Task to carry out - When you reach the line with "token = [NSString" in the data below, begin printing lines exactly, and stop once the line with "if (utf8LowercasedUri != NULL)" has been printed.

(Beginning of Data excerpts)

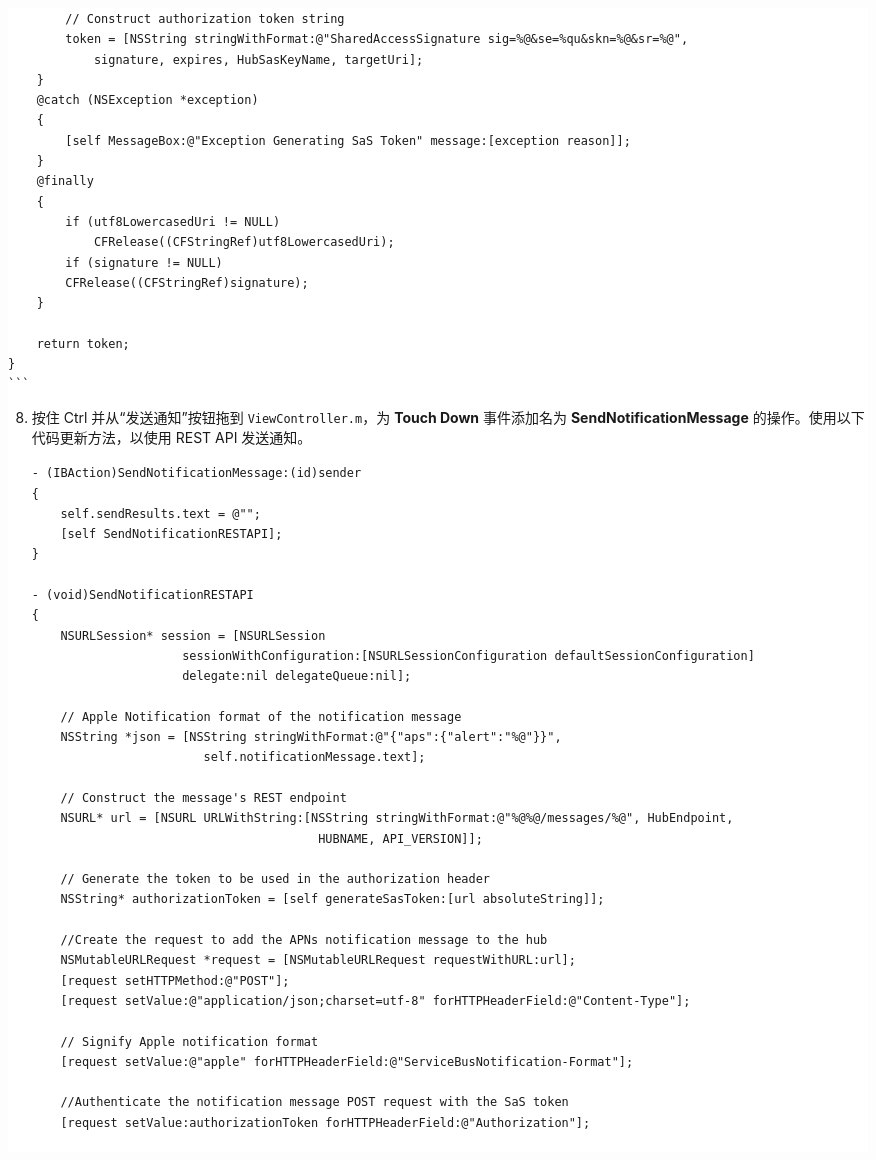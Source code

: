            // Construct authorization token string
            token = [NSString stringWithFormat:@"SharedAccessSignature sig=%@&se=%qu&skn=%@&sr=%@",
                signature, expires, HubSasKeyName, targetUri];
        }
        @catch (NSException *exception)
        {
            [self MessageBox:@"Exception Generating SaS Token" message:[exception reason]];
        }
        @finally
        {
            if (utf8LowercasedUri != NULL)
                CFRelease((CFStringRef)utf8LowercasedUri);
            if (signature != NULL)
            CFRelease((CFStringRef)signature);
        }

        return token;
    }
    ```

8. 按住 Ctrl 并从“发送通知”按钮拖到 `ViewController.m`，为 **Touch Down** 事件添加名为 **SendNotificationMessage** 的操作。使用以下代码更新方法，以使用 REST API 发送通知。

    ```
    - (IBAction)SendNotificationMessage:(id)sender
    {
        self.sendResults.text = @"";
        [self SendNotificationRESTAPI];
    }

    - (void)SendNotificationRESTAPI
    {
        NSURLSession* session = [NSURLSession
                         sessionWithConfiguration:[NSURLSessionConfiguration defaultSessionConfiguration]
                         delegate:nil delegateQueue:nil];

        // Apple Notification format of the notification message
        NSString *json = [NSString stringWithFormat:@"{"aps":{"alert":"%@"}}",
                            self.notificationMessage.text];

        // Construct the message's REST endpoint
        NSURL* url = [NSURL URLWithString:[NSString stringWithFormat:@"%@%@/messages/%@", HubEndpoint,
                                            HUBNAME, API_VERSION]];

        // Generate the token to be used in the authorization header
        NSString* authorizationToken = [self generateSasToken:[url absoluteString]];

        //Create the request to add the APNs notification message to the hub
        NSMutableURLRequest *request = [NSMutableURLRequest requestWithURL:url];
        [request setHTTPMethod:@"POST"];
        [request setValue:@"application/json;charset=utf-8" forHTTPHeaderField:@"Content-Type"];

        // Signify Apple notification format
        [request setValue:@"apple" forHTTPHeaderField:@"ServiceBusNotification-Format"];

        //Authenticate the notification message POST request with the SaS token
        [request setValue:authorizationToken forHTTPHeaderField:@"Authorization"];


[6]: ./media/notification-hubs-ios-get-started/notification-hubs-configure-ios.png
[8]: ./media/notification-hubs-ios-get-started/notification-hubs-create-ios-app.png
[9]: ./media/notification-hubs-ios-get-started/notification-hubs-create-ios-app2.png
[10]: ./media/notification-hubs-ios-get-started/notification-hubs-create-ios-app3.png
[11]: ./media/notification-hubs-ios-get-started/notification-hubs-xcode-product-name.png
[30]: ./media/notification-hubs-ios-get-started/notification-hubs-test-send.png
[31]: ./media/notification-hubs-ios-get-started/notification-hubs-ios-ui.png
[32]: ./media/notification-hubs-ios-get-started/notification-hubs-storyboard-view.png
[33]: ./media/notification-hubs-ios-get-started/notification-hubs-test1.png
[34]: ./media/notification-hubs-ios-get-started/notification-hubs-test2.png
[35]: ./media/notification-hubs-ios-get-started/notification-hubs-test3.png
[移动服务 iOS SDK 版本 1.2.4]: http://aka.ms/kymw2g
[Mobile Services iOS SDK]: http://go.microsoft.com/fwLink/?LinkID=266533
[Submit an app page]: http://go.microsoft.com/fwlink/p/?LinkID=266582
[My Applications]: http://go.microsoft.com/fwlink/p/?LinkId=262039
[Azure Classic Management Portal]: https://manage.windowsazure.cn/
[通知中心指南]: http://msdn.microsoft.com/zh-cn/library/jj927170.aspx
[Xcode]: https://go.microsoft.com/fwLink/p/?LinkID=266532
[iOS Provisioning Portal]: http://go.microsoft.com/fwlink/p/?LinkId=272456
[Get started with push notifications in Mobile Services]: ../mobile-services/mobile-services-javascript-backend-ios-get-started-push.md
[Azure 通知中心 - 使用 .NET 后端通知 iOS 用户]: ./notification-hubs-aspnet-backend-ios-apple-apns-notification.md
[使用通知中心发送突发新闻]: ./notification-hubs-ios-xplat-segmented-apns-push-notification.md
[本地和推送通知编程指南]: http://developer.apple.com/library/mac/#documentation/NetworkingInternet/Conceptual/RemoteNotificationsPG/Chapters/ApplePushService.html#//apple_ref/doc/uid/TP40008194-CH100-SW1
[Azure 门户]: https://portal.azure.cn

(End of Data excerpts)
(Beginning of Data excerpts)

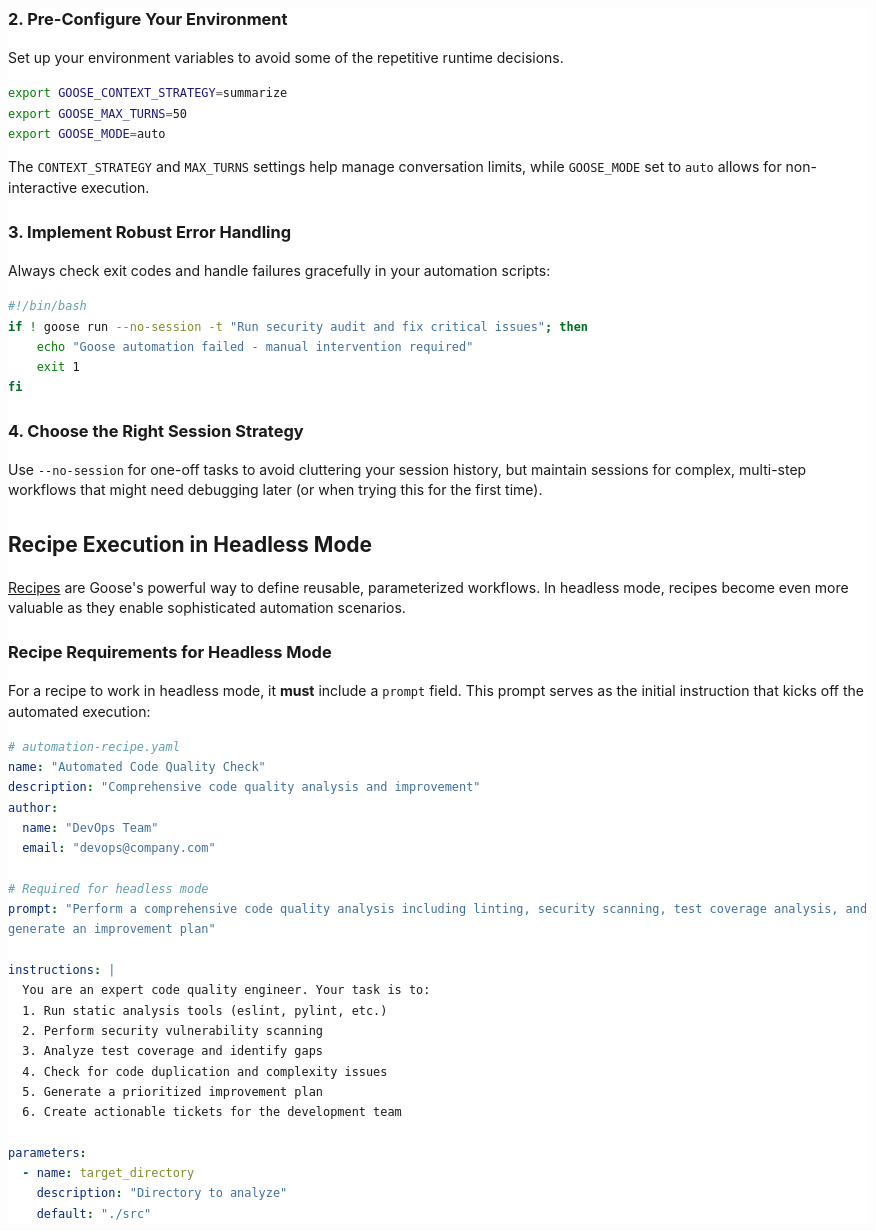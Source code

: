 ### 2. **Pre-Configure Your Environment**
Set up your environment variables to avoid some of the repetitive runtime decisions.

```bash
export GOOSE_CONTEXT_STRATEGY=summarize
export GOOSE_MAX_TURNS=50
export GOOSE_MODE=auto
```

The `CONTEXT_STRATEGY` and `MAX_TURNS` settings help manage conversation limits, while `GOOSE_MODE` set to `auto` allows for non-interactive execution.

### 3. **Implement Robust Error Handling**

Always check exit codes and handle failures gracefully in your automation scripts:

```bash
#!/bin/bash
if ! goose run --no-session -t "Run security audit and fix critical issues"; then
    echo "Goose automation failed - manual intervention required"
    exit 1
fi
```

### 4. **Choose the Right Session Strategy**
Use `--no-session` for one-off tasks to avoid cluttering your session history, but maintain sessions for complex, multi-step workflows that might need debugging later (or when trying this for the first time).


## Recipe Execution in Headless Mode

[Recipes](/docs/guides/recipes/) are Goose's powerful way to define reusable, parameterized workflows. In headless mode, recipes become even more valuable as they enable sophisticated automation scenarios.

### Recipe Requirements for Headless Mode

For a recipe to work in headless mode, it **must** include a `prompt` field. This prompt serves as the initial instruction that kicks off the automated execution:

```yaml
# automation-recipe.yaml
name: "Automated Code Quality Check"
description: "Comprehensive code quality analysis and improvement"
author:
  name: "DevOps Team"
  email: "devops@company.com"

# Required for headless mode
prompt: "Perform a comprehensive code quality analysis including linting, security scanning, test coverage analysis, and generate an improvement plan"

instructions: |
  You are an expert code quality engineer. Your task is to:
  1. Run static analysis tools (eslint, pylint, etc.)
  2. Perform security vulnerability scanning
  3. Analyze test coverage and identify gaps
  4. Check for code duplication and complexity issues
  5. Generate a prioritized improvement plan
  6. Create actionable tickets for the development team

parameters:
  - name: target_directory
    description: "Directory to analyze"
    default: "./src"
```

(End of Data excerpts)

Task response -
            token = [NSString stringWithFormat:@"SharedAccessSignature sig=%@&se=%qu&skn=%@&sr=%@",
                signature, expires, HubSasKeyName, targetUri];
        }
        @catch (NSException *exception)
        {
            [self MessageBox:@"Exception Generating SaS Token" message:[exception reason]];
        }
        @finally
        {
            if (utf8LowercasedUri != NULL)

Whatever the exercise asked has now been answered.